Friday, March 05, 2004

Walking the Pen

Walking the Pen

I haven't updated my handwritten journal for some time. My last entry was entered in Jakarta, while having an early beer at the Sahid Jaya hotel lounge (I try to carry it with me wherever I go). But this morning over brunch at an outdoor cafe, I managed to fill up a page.

Why do I want to keep a longhand journal when I already blog daily? I've discussed about this in a previous blog entry; you see, writing by hand is a pleasure--the same kind that an artist experiences from sketching or carving. I see it as a sacred act of meditation.

Typing words to convey a message is faster and less strenuous, but somehow a bit of its essence is lost whenever they are channeled through the sterilizing medium of the keyboard.

Writing longhand is heavy labour--you have to drag your pen across paper, forcing yourself to conquer its textural terrain, making you feel the weight and impact of every word you express. It is often not very fun if you try to write fast; the real pleasure of manual writing comes from executing a slow and leisurely caress of the page with rhythmic strokes of the wrist, aided by a smooth fountain pen that spews ink luxuriously.

I am not sure if they still teach kids to write proper cursive handwriting in school anymore, but the handwriting that I find among my students (when I was teaching in Jakarta) are simply horrible. (Their language is even worse). No one seems to know how to write properly anymore. Kids today learn to press remote control buttons before they know how to hold a pen. Once upon a time, a good hand is an indication of good breeding and learning.

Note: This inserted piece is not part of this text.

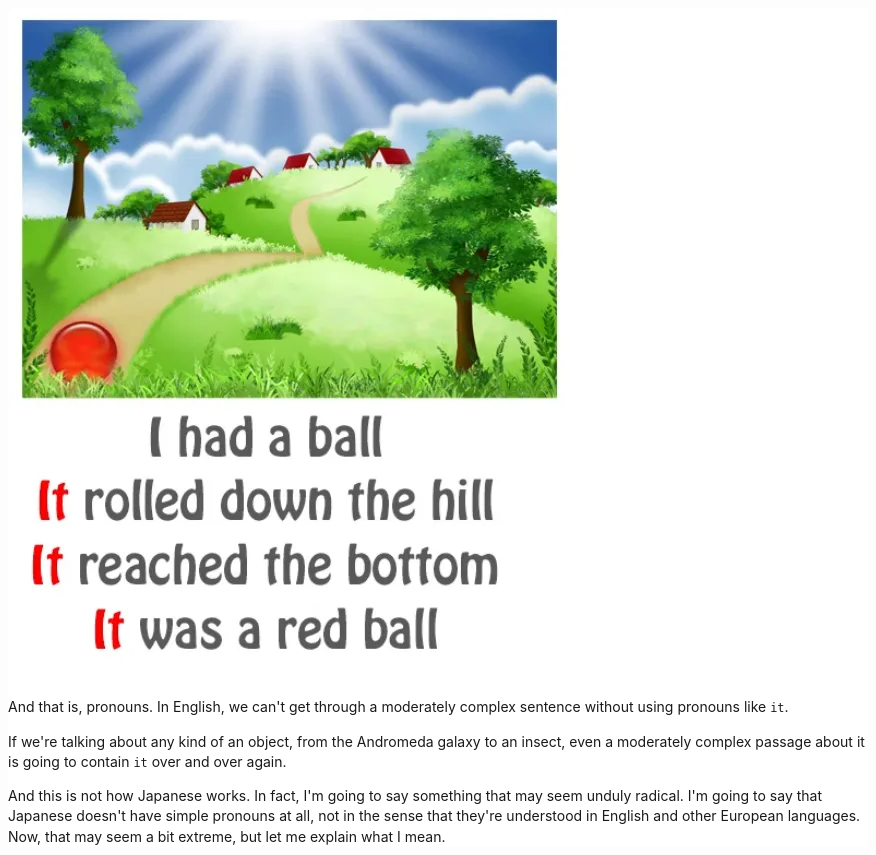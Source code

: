 ![](media/image231.webp)

And that is, pronouns. In English, we can't get through a moderately complex sentence without using pronouns like <code>it</code>.

If we're talking about any kind of an object, from the Andromeda galaxy to an insect, even a moderately complex passage about it is going to contain <code>it</code> over and over again.

And this is not how Japanese works. In fact, I'm going to say something that may seem unduly radical. I'm going to say that Japanese doesn't have simple pronouns at all, not in the sense that they're understood in English and other European languages. Now, that may seem a bit extreme, but let me explain what I mean.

I used to take a lot of care in keeping my handwriting neat during my student days but somehow over the years my own handwriting has also degenerated into illegible scrawls. It's also one of the reasons why I keep a longhand journal--it serves an exercise book for me to practise my handwriting. Call me old-fashioned, but I still believe it is a healthy habit to take the pen for a walk across some blank pages everyday.